A schematic overview of this technique can be seen in Figure 6,below.



This same technique can also be implemented in hardware that supports an Accumulation Buffer [2][4]. However, the traditional Accumulation Buffer technique has some disadvantages in implementing RGSS. The jittering has to be done using software and the geometry thus has to be sent several times to the hardware. The T-Buffer capability of the VSA-100 does this jittering at the hardware level, internally saving valuable bandwidth (the geometry data only needs to be sent once to the VSA-100, as the chip itself automatically jitters the geometry and renders into the T-Buffers). Traditional hardware T&L accelerators can calculate and apply the shift in hardware, but the geometry still has to be sent to the rendering core several times. Another disadvantage of the Accumulation Buffer lies in the recombining of the samples. T-Buffer does this just before the RAMDAC level while traditional systems require a costly copy and combine operation that merges the Accumulation Buffer contents with the frame-buffer contents after every sub-sample is calculated. More details about the Accumulation Buffer technique can be found in [2] and [7].
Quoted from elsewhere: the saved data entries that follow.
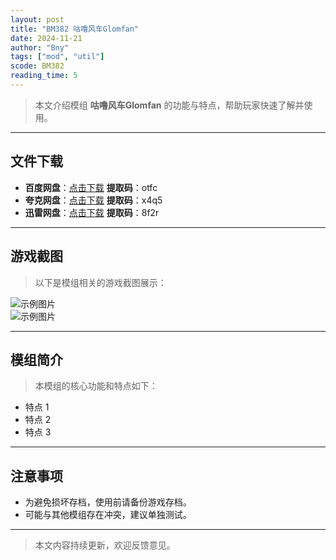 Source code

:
 ```yaml
---
layout: post
title: "BM382 咕噜风车Glomfan"
date: 2024-11-21
author: "Bny"
tags: ["mod", "util"]
scode: BM382
reading_time: 5
---
```


> 本文介绍模组 **咕噜风车Glomfan** 的功能与特点，帮助玩家快速了解并使用。

---





## 文件下载
- **百度网盘**：[点击下载](https://pan.baidu.com/s/1h2mCTVDL-iV31lMDQDTdBg?pwd=otfc)  **提取码**：otfc  
- **夸克网盘**：[点击下载](https://pan.quark.cn/s/7140298cc776?pwd=x4q5)  **提取码**：x4q5  
- **迅雷网盘**：[点击下载](https://pan.xunlei.com/s/VOCCbXHC1cNxT-ot__-kdKslA1?pwd=8f2r)  **提取码**：8f2r  

---

## 游戏截图
> 以下是模组相关的游戏截图展示：

![示例图片](https://example.com/screenshot1.jpg)  
![示例图片](https://example.com/screenshot2.jpg)

---

## 模组简介
> 本模组的核心功能和特点如下：
- 特点 1
- 特点 2
- 特点 3

---

## 注意事项
- 为避免损坏存档，使用前请备份游戏存档。
- 可能与其他模组存在冲突，建议单独测试。

---

> 本文内容持续更新，欢迎反馈意见。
Note that the Linear Frame Buffer issue raised in the above section describing the OGSS implementation is not a problem for the VSA-100.This is because all of the T-Buffers have the same resolution as the final image. Instead of writing to just one buffer, the VSA-100 hardware writes the data to all T-Buffers automatically. Furthermore, for Linear Frame Buffer reads, the VSA-100 architecture merges the sub-samples together to form the anti-aliased pixel result before the data is returned to the CPU. This allows screen captures done by the host CPU to look identical to what the user sees on his monitor. These techniques allow the VSA-100 to implement RGSS anti-aliasing in a manner completely compatible with all 3D APIs.

Also note that OGSS can also be implemented on the VSA-100 architecture as the sub-sample position off-sets are actually completely programmable by software. Implementing OGSS on the VSA-100 would simply entail using different sub-sample positions (in the case of OGSS, a regular ordered grid).

Summary

We've thus discussed the different implementations of super-sampling, focusing on Ordered Grid Super-Sampling and Rotated Grid Super-Sampling. The primary difference identified between the two methods is the location of the sub-samples within the anti-aliased pixel. We also discussed the implementations of these methods using PC 3D accelerators. The next part of this white paper will discuss the difference in image quality between the two super-sampling two methods, as well as several other key points.